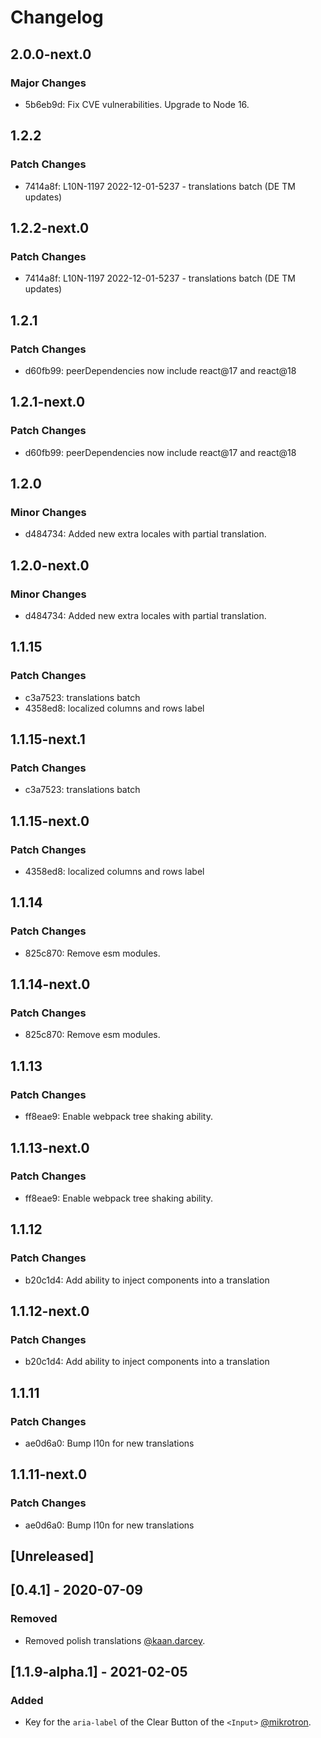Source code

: # Changelog

## 2.0.0-next.0

### Major Changes

- 5b6eb9d: Fix CVE vulnerabilities. Upgrade to Node 16.

## 1.2.2

### Patch Changes

- 7414a8f: L10N-1197 2022-12-01-5237 - translations batch (DE TM updates)

## 1.2.2-next.0

### Patch Changes

- 7414a8f: L10N-1197 2022-12-01-5237 - translations batch (DE TM updates)

## 1.2.1

### Patch Changes

- d60fb99: peerDependencies now include react@17 and react@18

## 1.2.1-next.0

### Patch Changes

- d60fb99: peerDependencies now include react@17 and react@18

## 1.2.0

### Minor Changes

- d484734: Added new extra locales with partial translation.

## 1.2.0-next.0

### Minor Changes

- d484734: Added new extra locales with partial translation.

## 1.1.15

### Patch Changes

- c3a7523: translations batch
- 4358ed8: localized columns and rows label

## 1.1.15-next.1

### Patch Changes

- c3a7523: translations batch

## 1.1.15-next.0

### Patch Changes

- 4358ed8: localized columns and rows label

## 1.1.14

### Patch Changes

- 825c870: Remove esm modules.

## 1.1.14-next.0

### Patch Changes

- 825c870: Remove esm modules.

## 1.1.13

### Patch Changes

- ff8eae9: Enable webpack tree shaking ability.

## 1.1.13-next.0

### Patch Changes

- ff8eae9: Enable webpack tree shaking ability.

## 1.1.12

### Patch Changes

- b20c1d4: Add ability to inject components into a translation

## 1.1.12-next.0

### Patch Changes

- b20c1d4: Add ability to inject components into a translation

## 1.1.11

### Patch Changes

- ae0d6a0: Bump l10n for new translations

## 1.1.11-next.0

### Patch Changes

- ae0d6a0: Bump l10n for new translations

## [Unreleased]

## [0.4.1] - 2020-07-09

### Removed

- Removed polish translations [@kaan.darcey](https://github.com/KDarcey).

## [1.1.9-alpha.1] - 2021-02-05

### Added

- Key for the `aria-label` of the Clear Button of the `<Input>` [@mikrotron](https://github.com/mikrotron).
================
=== Work task ===
Retype the lines from the one containing "## [0.4.1] - 2020-07-09" to the last line above. Change nothing and include no others.

=== Response ===
## [0.4.1] - 2020-07-09

### Removed

- Removed polish translations [@kaan.darcey](https://github.com/KDarcey).

## [1.1.9-alpha.1] - 2021-02-05

### Added

- Key for the `aria-label` of the Clear Button of the `<Input>` [@mikrotron](https://github.com/mikrotron).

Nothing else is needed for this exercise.